ABOUT THIS EXERCISE: The reply should contain all the data below, repeated exactly, and none of the images.

☆ ☆ ☆ ☆ ☆ ☆ ☆

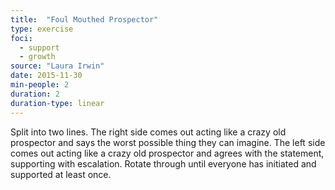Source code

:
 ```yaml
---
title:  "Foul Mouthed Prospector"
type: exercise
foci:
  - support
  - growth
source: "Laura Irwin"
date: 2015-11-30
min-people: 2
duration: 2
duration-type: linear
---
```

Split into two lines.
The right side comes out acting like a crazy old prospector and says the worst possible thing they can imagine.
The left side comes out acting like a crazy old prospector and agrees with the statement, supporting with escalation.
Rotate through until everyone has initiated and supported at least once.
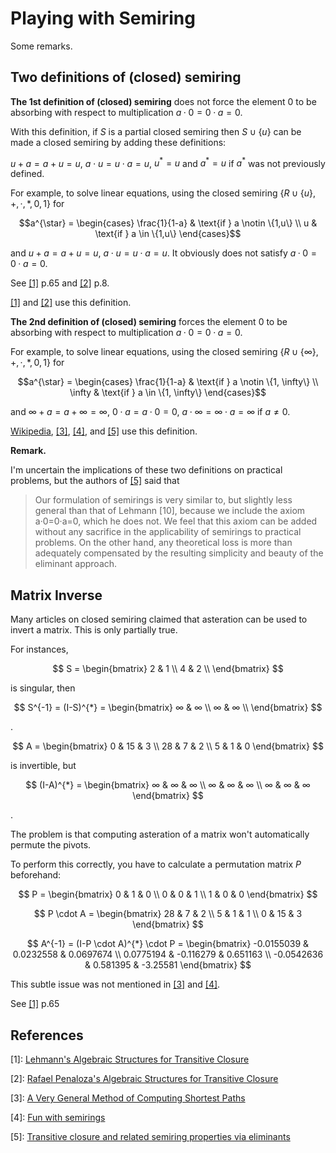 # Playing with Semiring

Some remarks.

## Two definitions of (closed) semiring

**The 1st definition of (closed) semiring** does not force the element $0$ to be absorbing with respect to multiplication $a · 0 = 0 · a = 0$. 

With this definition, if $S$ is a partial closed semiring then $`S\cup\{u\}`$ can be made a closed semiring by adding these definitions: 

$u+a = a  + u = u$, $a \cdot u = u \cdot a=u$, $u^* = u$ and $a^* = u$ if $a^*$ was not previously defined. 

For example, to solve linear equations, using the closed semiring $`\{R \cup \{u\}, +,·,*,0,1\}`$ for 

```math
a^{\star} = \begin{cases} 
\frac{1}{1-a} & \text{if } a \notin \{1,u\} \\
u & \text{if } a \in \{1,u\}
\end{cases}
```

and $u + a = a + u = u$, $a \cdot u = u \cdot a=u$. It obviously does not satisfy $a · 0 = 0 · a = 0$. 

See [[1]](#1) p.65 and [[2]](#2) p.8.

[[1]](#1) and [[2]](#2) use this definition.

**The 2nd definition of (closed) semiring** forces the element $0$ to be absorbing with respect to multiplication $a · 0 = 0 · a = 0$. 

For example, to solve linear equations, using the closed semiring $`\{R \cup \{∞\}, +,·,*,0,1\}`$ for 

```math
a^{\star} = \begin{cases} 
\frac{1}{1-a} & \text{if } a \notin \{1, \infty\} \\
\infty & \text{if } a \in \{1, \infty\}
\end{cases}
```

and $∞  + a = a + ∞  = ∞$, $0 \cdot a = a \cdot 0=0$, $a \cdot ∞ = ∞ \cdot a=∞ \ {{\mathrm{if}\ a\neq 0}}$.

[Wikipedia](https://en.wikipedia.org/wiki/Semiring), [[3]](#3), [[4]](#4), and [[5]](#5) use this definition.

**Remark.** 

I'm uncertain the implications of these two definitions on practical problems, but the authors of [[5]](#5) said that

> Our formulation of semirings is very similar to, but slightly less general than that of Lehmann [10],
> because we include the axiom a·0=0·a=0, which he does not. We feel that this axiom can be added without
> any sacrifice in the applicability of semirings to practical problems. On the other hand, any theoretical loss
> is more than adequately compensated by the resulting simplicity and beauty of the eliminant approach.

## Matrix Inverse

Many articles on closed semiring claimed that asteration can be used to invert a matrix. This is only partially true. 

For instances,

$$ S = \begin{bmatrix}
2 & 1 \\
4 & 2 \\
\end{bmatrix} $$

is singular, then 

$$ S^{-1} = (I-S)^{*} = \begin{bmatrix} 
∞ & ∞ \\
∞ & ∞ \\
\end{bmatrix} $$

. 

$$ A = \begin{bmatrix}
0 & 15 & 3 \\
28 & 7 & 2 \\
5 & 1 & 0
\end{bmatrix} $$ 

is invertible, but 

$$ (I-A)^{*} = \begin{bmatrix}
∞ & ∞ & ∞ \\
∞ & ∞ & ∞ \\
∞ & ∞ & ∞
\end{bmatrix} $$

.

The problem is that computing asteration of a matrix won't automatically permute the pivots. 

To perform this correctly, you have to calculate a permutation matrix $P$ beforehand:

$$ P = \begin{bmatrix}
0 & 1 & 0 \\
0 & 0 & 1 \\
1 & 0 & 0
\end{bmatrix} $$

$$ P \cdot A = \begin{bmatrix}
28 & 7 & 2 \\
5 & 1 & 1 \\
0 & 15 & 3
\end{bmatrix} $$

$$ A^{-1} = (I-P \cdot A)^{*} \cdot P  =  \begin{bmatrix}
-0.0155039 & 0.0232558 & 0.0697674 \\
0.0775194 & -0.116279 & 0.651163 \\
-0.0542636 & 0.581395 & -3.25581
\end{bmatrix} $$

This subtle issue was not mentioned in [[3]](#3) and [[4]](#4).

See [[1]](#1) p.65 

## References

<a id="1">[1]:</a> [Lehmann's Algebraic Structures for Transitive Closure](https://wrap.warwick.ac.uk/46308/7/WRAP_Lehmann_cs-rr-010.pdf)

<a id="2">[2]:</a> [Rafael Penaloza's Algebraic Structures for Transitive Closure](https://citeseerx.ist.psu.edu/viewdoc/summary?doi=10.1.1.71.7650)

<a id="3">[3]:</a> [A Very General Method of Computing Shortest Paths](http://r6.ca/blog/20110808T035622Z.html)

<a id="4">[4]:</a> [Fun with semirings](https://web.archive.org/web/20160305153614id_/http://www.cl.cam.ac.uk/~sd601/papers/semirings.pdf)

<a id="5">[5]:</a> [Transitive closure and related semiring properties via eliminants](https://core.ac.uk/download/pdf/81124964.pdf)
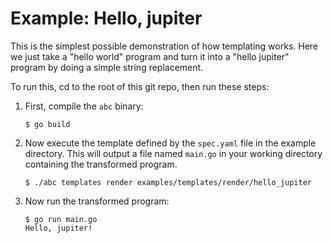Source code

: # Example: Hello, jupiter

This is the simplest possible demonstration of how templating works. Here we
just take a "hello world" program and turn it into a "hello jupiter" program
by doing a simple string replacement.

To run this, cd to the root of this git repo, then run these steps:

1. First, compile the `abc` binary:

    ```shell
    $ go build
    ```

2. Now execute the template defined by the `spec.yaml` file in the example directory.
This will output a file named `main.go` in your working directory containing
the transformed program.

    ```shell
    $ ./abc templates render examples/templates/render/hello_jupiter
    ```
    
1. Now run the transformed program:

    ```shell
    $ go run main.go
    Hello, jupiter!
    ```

☆ ☆ ☆ ☆ ☆ ☆ ☆

RESULT FOR THIS EXERCISE:
Source code

:
 ```yaml
---
title:  "Foul Mouthed Prospector"
type: exercise
foci:
  - support
  - growth
source: "Laura Irwin"
date: 2015-11-30
min-people: 2
duration: 2
duration-type: linear
---
```

Split into two lines.
The right side comes out acting like a crazy old prospector and says the worst possible thing they can imagine.
The left side comes out acting like a crazy old prospector and agrees with the statement, supporting with escalation.
Rotate through until everyone has initiated and supported at least once.
 # Playing with Semiring

Some remarks.

## Two definitions of (closed) semiring

**The 1st definition of (closed) semiring** does not force the element $0$ to be absorbing with respect to multiplication $a · 0 = 0 · a = 0$. 

With this definition, if $S$ is a partial closed semiring then $`S\cup\{u\}`$ can be made a closed semiring by adding these definitions: 

$u+a = a  + u = u$, $a \cdot u = u \cdot a=u$, $u^* = u$ and $a^* = u$ if $a^*$ was not previously defined. 

For example, to solve linear equations, using the closed semiring $`\{R \cup \{u\}, +,·,*,0,1\}`$ for 

```math
a^{\star} = \begin{cases} 
\frac{1}{1-a} & \text{if } a \notin \{1,u\} \\
u & \text{if } a \in \{1,u\}
\end{cases}
```

and $u + a = a + u = u$, $a \cdot u = u \cdot a=u$. It obviously does not satisfy $a · 0 = 0 · a = 0$. 

See [[1]](#1) p.65 and [[2]](#2) p.8.

[[1]](#1) and [[2]](#2) use this definition.

**The 2nd definition of (closed) semiring** forces the element $0$ to be absorbing with respect to multiplication $a · 0 = 0 · a = 0$. 

For example, to solve linear equations, using the closed semiring $`\{R \cup \{∞\}, +,·,*,0,1\}`$ for 

```math
a^{\star} = \begin{cases} 
\frac{1}{1-a} & \text{if } a \notin \{1, \infty\} \\
\infty & \text{if } a \in \{1, \infty\}
\end{cases}
```

and $∞  + a = a + ∞  = ∞$, $0 \cdot a = a \cdot 0=0$, $a \cdot ∞ = ∞ \cdot a=∞ \ {{\mathrm{if}\ a\neq 0}}$.

[Wikipedia](https://en.wikipedia.org/wiki/Semiring), [[3]](#3), [[4]](#4), and [[5]](#5) use this definition.

**Remark.** 

I'm uncertain the implications of these two definitions on practical problems, but the authors of [[5]](#5) said that

> Our formulation of semirings is very similar to, but slightly less general than that of Lehmann [10],
> because we include the axiom a·0=0·a=0, which he does not. We feel that this axiom can be added without
> any sacrifice in the applicability of semirings to practical problems. On the other hand, any theoretical loss
> is more than adequately compensated by the resulting simplicity and beauty of the eliminant approach.

## Matrix Inverse

Many articles on closed semiring claimed that asteration can be used to invert a matrix. This is only partially true. 

For instances,

$$ S = \begin{bmatrix}
2 & 1 \\
4 & 2 \\
\end{bmatrix} $$

is singular, then 

$$ S^{-1} = (I-S)^{*} = \begin{bmatrix} 
∞ & ∞ \\
∞ & ∞ \\
\end{bmatrix} $$

. 

$$ A = \begin{bmatrix}
0 & 15 & 3 \\
28 & 7 & 2 \\
5 & 1 & 0
\end{bmatrix} $$ 

is invertible, but 

$$ (I-A)^{*} = \begin{bmatrix}
∞ & ∞ & ∞ \\
∞ & ∞ & ∞ \\
∞ & ∞ & ∞
\end{bmatrix} $$

.

The problem is that computing asteration of a matrix won't automatically permute the pivots. 

To perform this correctly, you have to calculate a permutation matrix $P$ beforehand:

$$ P = \begin{bmatrix}
0 & 1 & 0 \\
0 & 0 & 1 \\
1 & 0 & 0
\end{bmatrix} $$

$$ P \cdot A = \begin{bmatrix}
28 & 7 & 2 \\
5 & 1 & 1 \\
0 & 15 & 3
\end{bmatrix} $$

$$ A^{-1} = (I-P \cdot A)^{*} \cdot P  =  \begin{bmatrix}
-0.0155039 & 0.0232558 & 0.0697674 \\
0.0775194 & -0.116279 & 0.651163 \\
-0.0542636 & 0.581395 & -3.25581
\end{bmatrix} $$

This subtle issue was not mentioned in [[3]](#3) and [[4]](#4).

See [[1]](#1) p.65 

## References

<a id="1">[1]:</a> [Lehmann's Algebraic Structures for Transitive Closure](https://wrap.warwick.ac.uk/46308/7/WRAP_Lehmann_cs-rr-010.pdf)

<a id="2">[2]:</a> [Rafael Penaloza's Algebraic Structures for Transitive Closure](https://citeseerx.ist.psu.edu/viewdoc/summary?doi=10.1.1.71.7650)

<a id="3">[3]:</a> [A Very General Method of Computing Shortest Paths](http://r6.ca/blog/20110808T035622Z.html)

<a id="4">[4]:</a> [Fun with semirings](https://web.archive.org/web/20160305153614id_/http://www.cl.cam.ac.uk/~sd601/papers/semirings.pdf)

<a id="5">[5]:</a> [Transitive closure and related semiring properties via eliminants](https://core.ac.uk/download/pdf/81124964.pdf)
Source code

: # Example: Hello, jupiter

This is the simplest possible demonstration of how templating works. Here we
just take a "hello world" program and turn it into a "hello jupiter" program
by doing a simple string replacement.

To run this, cd to the root of this git repo, then run these steps:

1. First, compile the `abc` binary:

    ```shell
    $ go build
    ```

2. Now execute the template defined by the `spec.yaml` file in the example directory.
This will output a file named `main.go` in your working directory containing
the transformed program.

    ```shell
    $ ./abc templates render examples/templates/render/hello_jupiter
    ```
    
1. Now run the transformed program:

    ```shell
    $ go run main.go
    Hello, jupiter!
    ```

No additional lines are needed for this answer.